- Developer: CheckPoint Software Technologies LTD.
- Release: February 16, 2000; 26 years ago
- Stable release: 15.8.038.18284 (January 23, 2020; 6 years ago) [±]
- Preview release: None [±]
- Operating system: Microsoft Windows
- Available in: English, French, German, Italian, Spanish
- Type: Antivirus software, personal firewall
- License: Freemium
- Website: www.zonealarm.com

= ZoneAlarm =

Internet security software company

ZoneAlarm is an internet security software company that provides consumer antivirus and firewall products. ZoneAlarm was developed by Zone Labs, whose CEOs were Kevin Nickel, Mouad Abid and Shahin and the Company was acquired in March 2004 by Check Point. ZoneAlarm's firewall security products include an inbound intrusion detection system, as well as the ability to control which programs can open outbound connections.

== Technical description ==
In ZoneAlarm, program access is controlled by way of "zones", into which all network connections are divided. The "trusted zone" which generally includes the user's local area network can share resources such as files and printers. The "Internet zone" includes everything without the trusted zone. The user can grant permissions (trusted zone client, trusted zone server, Internet zone client, Internet zone server) to programs before they attempt to access the Internet (e.g. before the first use) or ZoneAlarm will ask the user to grant permissions on the first access attempt.

"True Vector Internet Monitor", also known as "TrueVector Security Engine", is a Windows service that is the core of ZoneAlarm. In the processes list its Image Name is "vsmon.exe". This monitors internet traffic and generates alerts for disallowed access. "Operating System Firewall" (OSFirewall) monitors programs and generates alerts when they perform suspicious behaviors. The OSFirewall is useful in preventing rootkits and other spyware. "SmartDefense Advisor" is the name ZoneAlarm give to a service available in all versions that helps the user with certain types of alert, using a database of trusted program signatures to provide the user with advice on allowing or denying Internet access in response to program requests.

The current free version of Zonealarm has an ad for the paid version that pops up every time you turn on your computer after a short delay.

== Reception ==
ZDNet reviewed version 2.1.25 and gave it a score of five out of five. They wrote: "ZoneAlarm is an easy-to-use Internet security utility that sets up a personal firewall that's particularly well suited to DSL and cable modem users."

Both the free and Pro editions of ZoneAlarm Firewall were designated as PCMags Editor's Choice in 2017.

== Controversies ==
As of January 2006, ZoneAlarm was reportedly sending data to the company's servers in a covert fashion.

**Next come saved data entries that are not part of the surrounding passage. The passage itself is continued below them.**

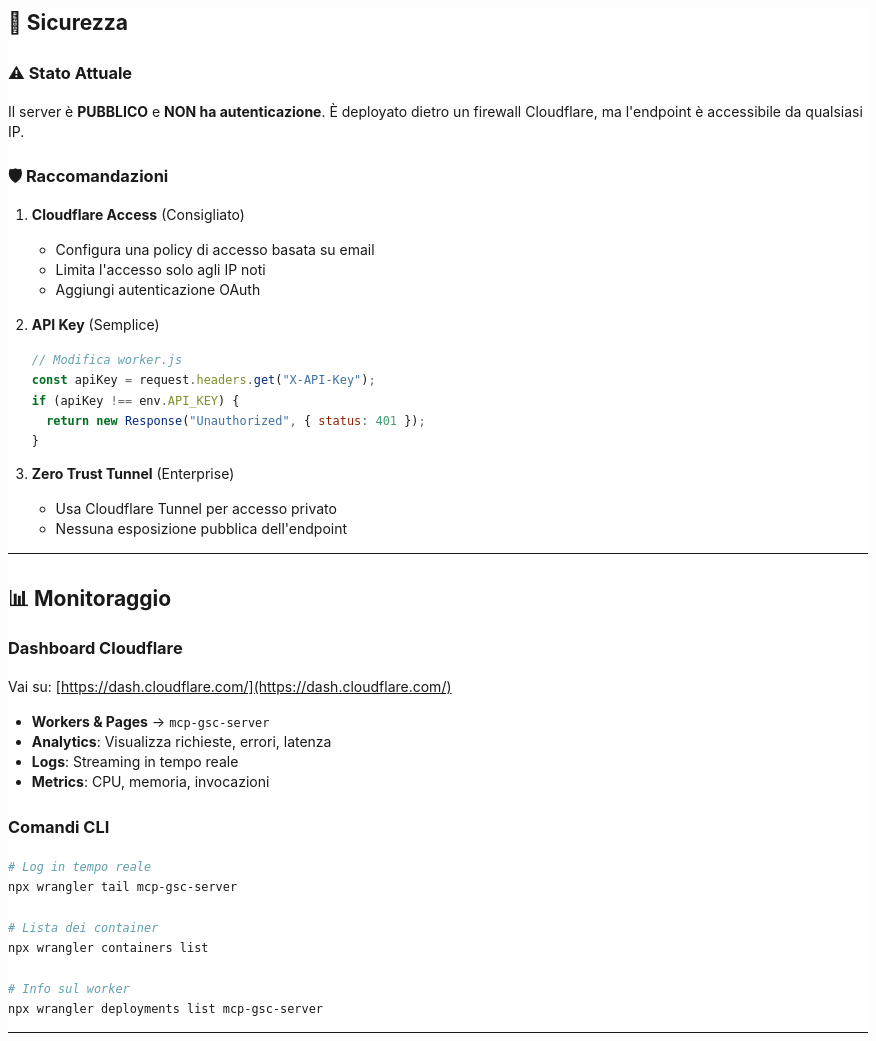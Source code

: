 
## 🔐 Sicurezza

### ⚠️ Stato Attuale

Il server è **PUBBLICO** e **NON ha autenticazione**. È deployato dietro un firewall Cloudflare, ma l'endpoint è accessibile da qualsiasi IP.

### 🛡️ Raccomandazioni

1. **Cloudflare Access** (Consigliato)
   - Configura una policy di accesso basata su email
   - Limita l'accesso solo agli IP noti
   - Aggiungi autenticazione OAuth

2. **API Key** (Semplice)
   ```javascript
   // Modifica worker.js
   const apiKey = request.headers.get("X-API-Key");
   if (apiKey !== env.API_KEY) {
     return new Response("Unauthorized", { status: 401 });
   }
   ```

3. **Zero Trust Tunnel** (Enterprise)
   - Usa Cloudflare Tunnel per accesso privato
   - Nessuna esposizione pubblica dell'endpoint

---

## 📊 Monitoraggio

### Dashboard Cloudflare

Vai su: [https://dash.cloudflare.com/](https://dash.cloudflare.com/)

- **Workers & Pages** → `mcp-gsc-server`
- **Analytics**: Visualizza richieste, errori, latenza
- **Logs**: Streaming in tempo reale
- **Metrics**: CPU, memoria, invocazioni

### Comandi CLI

```bash
# Log in tempo reale
npx wrangler tail mcp-gsc-server

# Lista dei container
npx wrangler containers list

# Info sul worker
npx wrangler deployments list mcp-gsc-server
```

---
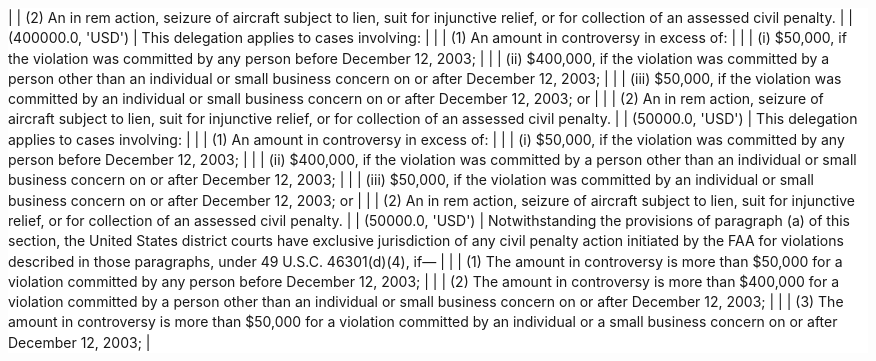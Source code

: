 |                   |               (2) An in rem action, seizure of aircraft subject to lien, suit for injunctive relief, or for collection of an assessed civil penalty.                                                                                                                                                                          |
| (400000.0, 'USD') | This delegation applies to cases involving:                                                                                                                                                                                                                                                                                   |
|                   |               (1) An amount in controversy in excess of:                                                                                                                                                                                                                                                                      |
|                   |               (i) $50,000, if the violation was committed by any person before December 12, 2003;                                                                                                                                                                                                                             |
|                   |               (ii) $400,000, if the violation was committed by a person other than an individual or small business concern on or after December 12, 2003;                                                                                                                                                                     |
|                   |               (iii) $50,000, if the violation was committed by an individual or small business concern on or after December 12, 2003; or                                                                                                                                                                                      |
|                   |               (2) An in rem action, seizure of aircraft subject to lien, suit for injunctive relief, or for collection of an assessed civil penalty.                                                                                                                                                                          |
| (50000.0, 'USD')  | This delegation applies to cases involving:                                                                                                                                                                                                                                                                                   |
|                   |               (1) An amount in controversy in excess of:                                                                                                                                                                                                                                                                      |
|                   |               (i) $50,000, if the violation was committed by any person before December 12, 2003;                                                                                                                                                                                                                             |
|                   |               (ii) $400,000, if the violation was committed by a person other than an individual or small business concern on or after December 12, 2003;                                                                                                                                                                     |
|                   |               (iii) $50,000, if the violation was committed by an individual or small business concern on or after December 12, 2003; or                                                                                                                                                                                      |
|                   |               (2) An in rem action, seizure of aircraft subject to lien, suit for injunctive relief, or for collection of an assessed civil penalty.                                                                                                                                                                          |
| (50000.0, 'USD')  | Notwithstanding the provisions of paragraph (a) of this section, the United States district courts have exclusive jurisdiction of any civil penalty action initiated by the FAA for violations described in those paragraphs, under 49 U.S.C. 46301(d)(4), if&#8212;                                                          |
|                   |               (1) The amount in controversy is more than $50,000 for a violation committed by any person before December 12, 2003;                                                                                                                                                                                            |
|                   |               (2) The amount in controversy is more than $400,000 for a violation committed by a person other than an individual or small business concern on or after December 12, 2003;                                                                                                                                     |
|                   |               (3) The amount in controversy is more than $50,000 for a violation committed by an individual or a small business concern on or after December 12, 2003;                                                                                                                                                        |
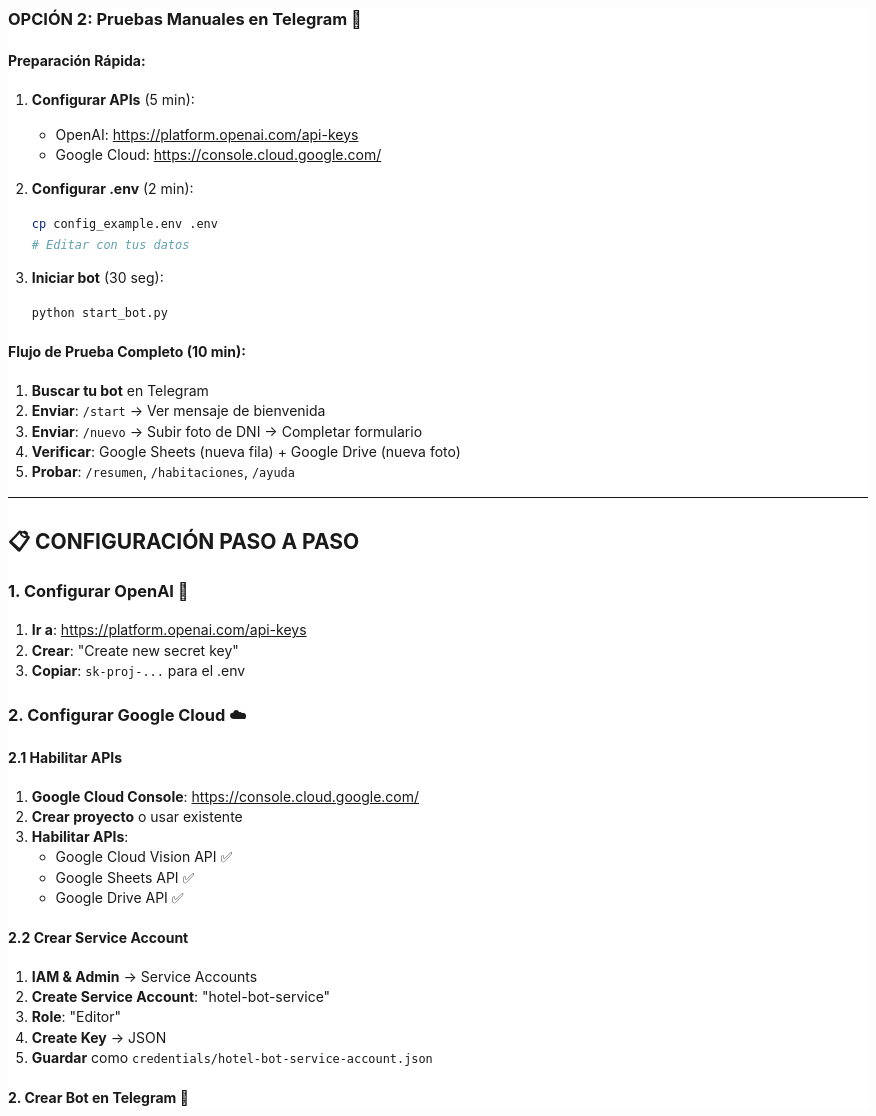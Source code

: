 ### **OPCIÓN 2: Pruebas Manuales en Telegram** 📱

#### **Preparación Rápida:**
1. **Configurar APIs** (5 min):
   - OpenAI: https://platform.openai.com/api-keys
   - Google Cloud: https://console.cloud.google.com/

2. **Configurar .env** (2 min):
   ```bash
   cp config_example.env .env
   # Editar con tus datos
   ```

3. **Iniciar bot** (30 seg):
   ```bash
   python start_bot.py
   ```

#### **Flujo de Prueba Completo (10 min):**
1. **Buscar tu bot** en Telegram
2. **Enviar**: `/start` → Ver mensaje de bienvenida
3. **Enviar**: `/nuevo` → Subir foto de DNI → Completar formulario  
4. **Verificar**: Google Sheets (nueva fila) + Google Drive (nueva foto)
5. **Probar**: `/resumen`, `/habitaciones`, `/ayuda`

---

## 📋 CONFIGURACIÓN PASO A PASO

### **1. Configurar OpenAI** 🤖
1. **Ir a**: https://platform.openai.com/api-keys
2. **Crear**: "Create new secret key" 
3. **Copiar**: `sk-proj-...` para el .env

### **2. Configurar Google Cloud** ☁️

#### **2.1 Habilitar APIs**
1. **Google Cloud Console**: https://console.cloud.google.com/
2. **Crear proyecto** o usar existente
3. **Habilitar APIs**:
   - Google Cloud Vision API ✅  
   - Google Sheets API ✅
   - Google Drive API ✅

#### **2.2 Crear Service Account**
1. **IAM & Admin** → Service Accounts
2. **Create Service Account**: "hotel-bot-service"
3. **Role**: "Editor"
4. **Create Key** → JSON
5. **Guardar** como `credentials/hotel-bot-service-account.json`

#### 2. **Crear Bot en Telegram** 🤖
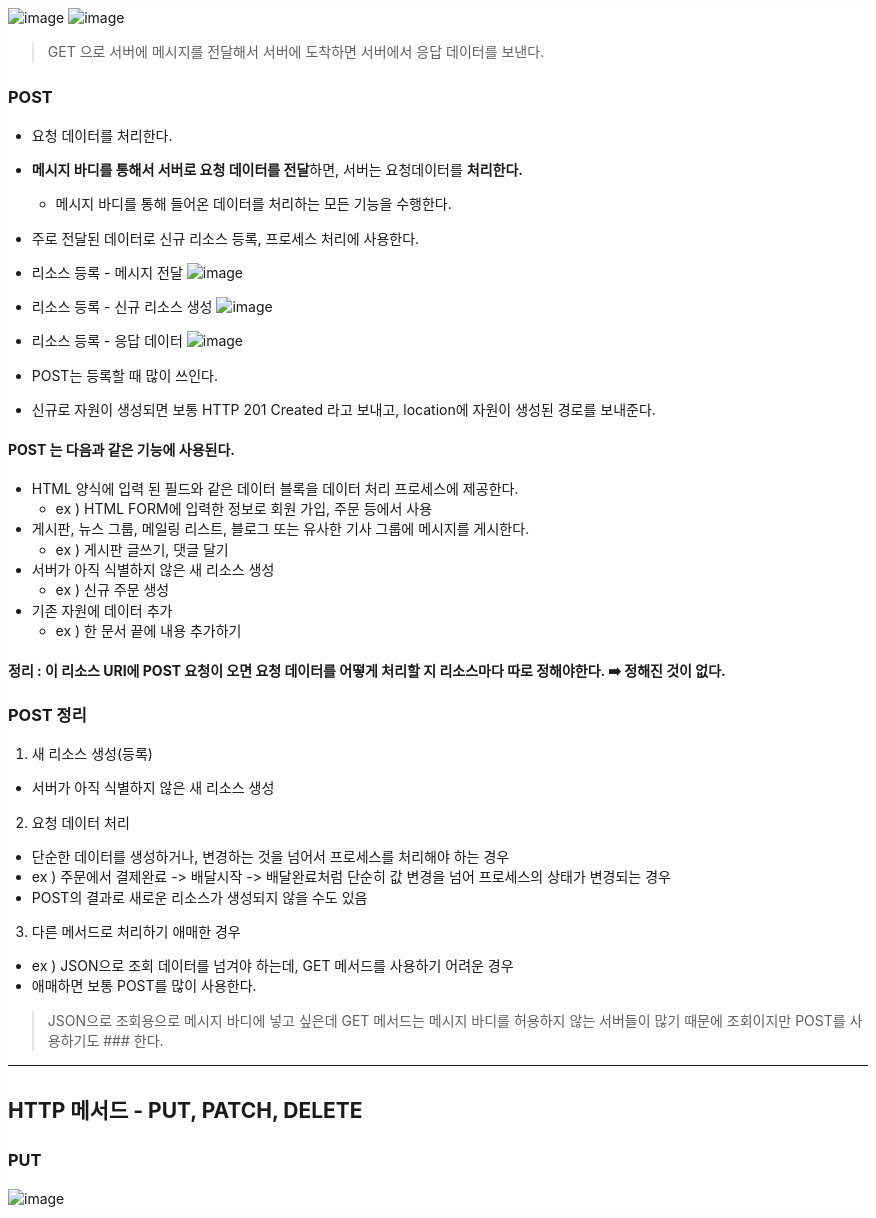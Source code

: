 ![image](https://github.com/2024-SpringStudy/spring/assets/78257436/a3fd4cc8-5803-48a8-a755-9df3df14eab1)
![image](https://github.com/2024-SpringStudy/spring/assets/78257436/702a084f-4d55-4935-b5aa-1b6b0f282cf7)

> GET 으로 서버에 메시지를 전달해서 서버에 도착하면 서버에서 응답 데이터를 보낸다.

### POST
 -  요청 데이터를 처리한다.
 - **메시지 바디를 통해서 서버로 요청 데이터를 전달**하면, 서버는 요청데이터를 **처리한다.**
     - 메시지 바디를 통해 들어온 데이터를 처리하는 모든 기능을 수행한다. 
- 주로 전달된 데이터로 신규 리소스 등록, 프로세스 처리에 사용한다. 

- 리소스 등록 - 메시지 전달
![image](https://github.com/2024-SpringStudy/spring/assets/78257436/c37e691a-2f28-49e8-a499-838ae37633e9)
- 리소스 등록 - 신규 리소스 생성
![image](https://github.com/2024-SpringStudy/spring/assets/78257436/c29cd9fa-e76e-4bb0-a503-7cc745962072)
- 리소스 등록 - 응답 데이터
![image](https://github.com/2024-SpringStudy/spring/assets/78257436/4aabae8b-8f36-4069-9e8f-b986ba6d2f61)

- POST는 등록할 때 많이 쓰인다. 
- 신규로 자원이 생성되면 보통 HTTP 201 Created 라고 보내고, location에 자원이 생성된 경로를 보내준다. 

#### POST 는 다음과 같은 기능에 사용된다. 
- HTML 양식에 입력 된 필드와 같은 데이터 블록을 데이터 처리 프로세스에 제공한다.
    - ex ) HTML FORM에 입력한 정보로 회원 가입, 주문 등에서 사용
- 게시판, 뉴스 그룹, 메일링 리스트, 블로그 또는 유사한 기사 그룹에 메시지를 게시한다.
    - ex ) 게시판 글쓰기, 댓글 달기
- 서버가 아직 식별하지 않은 새 리소스 생성
    - ex ) 신규 주문 생성
- 기존 자원에 데이터 추가
    - ex ) 한 문서 끝에 내용 추가하기

#### 정리 : 이 리소스 URI에 POST 요청이 오면 요청 데이터를 어떻게 처리할 지 리소스마다 따로 정해야한다. :arrow_right: 정해진 것이 없다.         

### POST 정리
1. 새 리소스 생성(등록)
- 서버가 아직 식별하지 않은 새 리소스 생성
2. 요청 데이터 처리
- 단순한 데이터를 생성하거나, 변경하는 것을 넘어서 프로세스를 처리해야 하는 경우
- ex ) 주문에서 결제완료 -> 배달시작 -> 배달완료처럼 단순히 값 변경을 넘어 프로세스의 상태가 변경되는 경우
- POST의 결과로 새로운 리소스가 생성되지 않을 수도 있음
3. 다른 메서드로 처리하기 애매한 경우
- ex )  JSON으로 조회 데이터를 넘겨야 하는데, GET 메서드를 사용하기 어려운 경우
- 애매하면 보통 POST를 많이 사용한다. 
> JSON으로 조회용으로 메시지 바디에 넣고 싶은데 GET 메서드는 메시지 바디를 허용하지 않는 서버들이 많기 때문에 조회이지만 POST를 사용하기도 ### 한다. 

***

##  HTTP 메서드 - PUT, PATCH, DELETE
### PUT
![image](https://github.com/2024-SpringStudy/spring/assets/78257436/159ca714-4e47-4773-9c58-85fe15924989)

A developer dismissed allegations that ZoneAlarm was spying on its clients, saying that it was an issue related to software updates and that it would be fixed.

In December 2007, a browser toolbar was shipped with ZoneAlarm as an opt-out, which was not well received. This was removed in later versions of the software.

On September 2, 2010, the free version of ZoneAlarm started showing a "Global Virus Alert" popup as a scareware tactic to get users to switch to their paid security suite. The popup was turned off by ZoneAlarm marketing team after an uproar from disgruntled users, many of whom uninstalled the software.